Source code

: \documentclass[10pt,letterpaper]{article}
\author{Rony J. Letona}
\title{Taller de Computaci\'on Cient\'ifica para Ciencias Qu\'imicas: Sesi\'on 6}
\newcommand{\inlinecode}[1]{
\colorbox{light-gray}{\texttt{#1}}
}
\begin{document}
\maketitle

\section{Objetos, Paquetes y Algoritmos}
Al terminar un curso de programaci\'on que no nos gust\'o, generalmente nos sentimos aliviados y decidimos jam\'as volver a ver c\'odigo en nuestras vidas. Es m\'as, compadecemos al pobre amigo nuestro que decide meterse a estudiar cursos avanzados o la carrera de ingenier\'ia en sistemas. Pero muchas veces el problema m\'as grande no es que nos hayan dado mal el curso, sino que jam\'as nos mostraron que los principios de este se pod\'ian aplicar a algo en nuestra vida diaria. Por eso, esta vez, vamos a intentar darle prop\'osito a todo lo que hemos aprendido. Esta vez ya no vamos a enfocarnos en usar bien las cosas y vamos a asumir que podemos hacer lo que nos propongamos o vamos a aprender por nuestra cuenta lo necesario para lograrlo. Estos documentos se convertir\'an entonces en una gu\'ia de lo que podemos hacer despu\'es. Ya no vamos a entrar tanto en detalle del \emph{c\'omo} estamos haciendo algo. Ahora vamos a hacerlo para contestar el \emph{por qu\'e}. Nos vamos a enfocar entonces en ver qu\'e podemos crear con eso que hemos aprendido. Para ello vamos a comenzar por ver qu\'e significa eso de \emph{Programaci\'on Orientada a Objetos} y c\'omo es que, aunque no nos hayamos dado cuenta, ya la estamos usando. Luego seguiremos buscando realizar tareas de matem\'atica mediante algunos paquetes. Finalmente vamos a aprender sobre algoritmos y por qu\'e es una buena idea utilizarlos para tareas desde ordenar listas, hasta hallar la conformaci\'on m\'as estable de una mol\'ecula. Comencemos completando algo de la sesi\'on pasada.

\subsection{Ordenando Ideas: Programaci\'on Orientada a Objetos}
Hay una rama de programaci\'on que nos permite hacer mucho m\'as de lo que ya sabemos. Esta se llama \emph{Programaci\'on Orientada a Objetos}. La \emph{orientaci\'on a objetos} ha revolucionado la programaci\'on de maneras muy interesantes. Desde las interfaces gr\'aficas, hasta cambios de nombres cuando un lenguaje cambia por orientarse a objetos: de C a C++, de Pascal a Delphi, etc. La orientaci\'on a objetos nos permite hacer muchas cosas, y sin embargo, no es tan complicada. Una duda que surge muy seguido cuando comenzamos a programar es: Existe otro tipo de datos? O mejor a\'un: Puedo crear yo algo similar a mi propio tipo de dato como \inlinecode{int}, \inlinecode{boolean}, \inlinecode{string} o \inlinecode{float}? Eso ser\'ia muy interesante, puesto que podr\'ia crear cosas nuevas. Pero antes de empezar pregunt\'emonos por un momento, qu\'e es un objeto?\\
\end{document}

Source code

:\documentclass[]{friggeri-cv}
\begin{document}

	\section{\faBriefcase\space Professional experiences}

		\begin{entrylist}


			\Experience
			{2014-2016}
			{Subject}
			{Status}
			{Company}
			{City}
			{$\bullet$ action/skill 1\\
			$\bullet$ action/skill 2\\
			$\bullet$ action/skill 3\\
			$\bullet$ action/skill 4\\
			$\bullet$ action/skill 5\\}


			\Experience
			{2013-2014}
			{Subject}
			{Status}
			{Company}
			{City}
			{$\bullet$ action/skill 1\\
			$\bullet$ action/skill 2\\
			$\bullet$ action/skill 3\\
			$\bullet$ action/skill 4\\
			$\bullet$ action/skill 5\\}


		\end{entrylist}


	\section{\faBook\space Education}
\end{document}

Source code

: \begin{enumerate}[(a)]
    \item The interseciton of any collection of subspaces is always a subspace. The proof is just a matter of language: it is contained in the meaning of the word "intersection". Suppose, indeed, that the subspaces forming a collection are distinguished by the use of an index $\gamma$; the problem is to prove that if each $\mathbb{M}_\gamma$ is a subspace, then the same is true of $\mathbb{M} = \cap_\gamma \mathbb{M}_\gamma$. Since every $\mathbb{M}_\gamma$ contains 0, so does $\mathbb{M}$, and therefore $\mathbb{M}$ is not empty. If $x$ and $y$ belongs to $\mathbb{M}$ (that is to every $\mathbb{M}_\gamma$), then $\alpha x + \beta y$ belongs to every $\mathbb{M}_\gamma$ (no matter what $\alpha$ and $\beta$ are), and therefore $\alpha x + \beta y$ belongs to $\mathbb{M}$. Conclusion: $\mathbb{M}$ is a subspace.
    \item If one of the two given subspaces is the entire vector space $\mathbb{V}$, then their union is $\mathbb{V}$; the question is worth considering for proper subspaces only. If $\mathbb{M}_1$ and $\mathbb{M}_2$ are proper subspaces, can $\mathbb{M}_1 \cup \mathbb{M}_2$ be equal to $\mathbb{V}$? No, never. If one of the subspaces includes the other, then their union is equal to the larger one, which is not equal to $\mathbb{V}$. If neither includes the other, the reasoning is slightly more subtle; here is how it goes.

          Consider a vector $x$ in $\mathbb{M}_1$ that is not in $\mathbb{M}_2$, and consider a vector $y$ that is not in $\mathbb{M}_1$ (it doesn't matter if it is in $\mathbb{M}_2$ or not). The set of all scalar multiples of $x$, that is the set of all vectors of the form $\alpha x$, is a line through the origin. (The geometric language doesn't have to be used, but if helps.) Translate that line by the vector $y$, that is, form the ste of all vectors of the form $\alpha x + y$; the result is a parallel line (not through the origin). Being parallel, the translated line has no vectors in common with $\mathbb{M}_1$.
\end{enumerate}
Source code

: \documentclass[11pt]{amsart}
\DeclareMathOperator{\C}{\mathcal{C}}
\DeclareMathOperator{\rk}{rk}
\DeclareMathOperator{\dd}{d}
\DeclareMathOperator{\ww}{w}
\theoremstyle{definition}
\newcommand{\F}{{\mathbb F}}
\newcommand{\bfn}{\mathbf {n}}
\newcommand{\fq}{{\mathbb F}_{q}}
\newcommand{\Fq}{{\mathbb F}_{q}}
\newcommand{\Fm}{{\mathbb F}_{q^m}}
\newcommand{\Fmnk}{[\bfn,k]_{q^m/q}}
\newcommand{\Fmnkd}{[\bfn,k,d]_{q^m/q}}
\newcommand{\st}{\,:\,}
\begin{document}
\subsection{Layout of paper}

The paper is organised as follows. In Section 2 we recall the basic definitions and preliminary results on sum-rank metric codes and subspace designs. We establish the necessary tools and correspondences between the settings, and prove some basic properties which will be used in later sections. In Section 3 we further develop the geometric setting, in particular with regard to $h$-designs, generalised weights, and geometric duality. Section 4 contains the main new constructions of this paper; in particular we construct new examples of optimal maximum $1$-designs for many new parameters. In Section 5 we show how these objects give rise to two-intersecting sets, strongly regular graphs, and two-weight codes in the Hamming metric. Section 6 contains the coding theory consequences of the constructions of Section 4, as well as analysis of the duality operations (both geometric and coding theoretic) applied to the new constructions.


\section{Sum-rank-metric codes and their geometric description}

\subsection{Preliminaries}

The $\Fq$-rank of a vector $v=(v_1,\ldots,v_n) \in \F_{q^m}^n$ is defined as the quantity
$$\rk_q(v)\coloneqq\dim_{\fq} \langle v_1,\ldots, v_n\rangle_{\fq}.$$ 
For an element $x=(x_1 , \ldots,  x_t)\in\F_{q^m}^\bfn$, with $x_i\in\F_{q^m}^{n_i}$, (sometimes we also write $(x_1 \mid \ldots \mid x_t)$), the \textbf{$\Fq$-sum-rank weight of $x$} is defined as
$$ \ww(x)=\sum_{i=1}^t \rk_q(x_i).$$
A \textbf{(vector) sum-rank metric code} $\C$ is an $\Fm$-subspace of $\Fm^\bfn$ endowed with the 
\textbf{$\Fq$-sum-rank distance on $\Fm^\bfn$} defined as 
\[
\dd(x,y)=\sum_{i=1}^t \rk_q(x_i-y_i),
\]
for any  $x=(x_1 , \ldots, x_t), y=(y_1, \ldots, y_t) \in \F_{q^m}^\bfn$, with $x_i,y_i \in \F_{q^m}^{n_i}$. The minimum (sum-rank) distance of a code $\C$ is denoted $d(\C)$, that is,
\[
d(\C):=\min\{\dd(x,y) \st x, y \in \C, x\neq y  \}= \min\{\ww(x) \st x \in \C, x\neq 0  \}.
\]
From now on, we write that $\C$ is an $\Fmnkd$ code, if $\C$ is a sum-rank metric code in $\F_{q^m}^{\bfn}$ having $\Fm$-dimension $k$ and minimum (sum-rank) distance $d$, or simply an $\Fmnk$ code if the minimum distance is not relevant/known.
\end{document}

====

*WHAT THE TASK ASKS:*
Start at the line containing "y=(y_1, \ldots, y_t)". Repeat it and each line after it, word for word, to the end of the records.

*OUTPUT:*
for any  $x=(x_1 , \ldots, x_t), y=(y_1, \ldots, y_t) \in \F_{q^m}^\bfn$, with $x_i,y_i \in \F_{q^m}^{n_i}$. The minimum (sum-rank) distance of a code $\C$ is denoted $d(\C)$, that is,
\[
d(\C):=\min\{\dd(x,y) \st x, y \in \C, x\neq y  \}= \min\{\ww(x) \st x \in \C, x\neq 0  \}.
\]
From now on, we write that $\C$ is an $\Fmnkd$ code, if $\C$ is a sum-rank metric code in $\F_{q^m}^{\bfn}$ having $\Fm$-dimension $k$ and minimum (sum-rank) distance $d$, or simply an $\Fmnk$ code if the minimum distance is not relevant/known.
\end{document}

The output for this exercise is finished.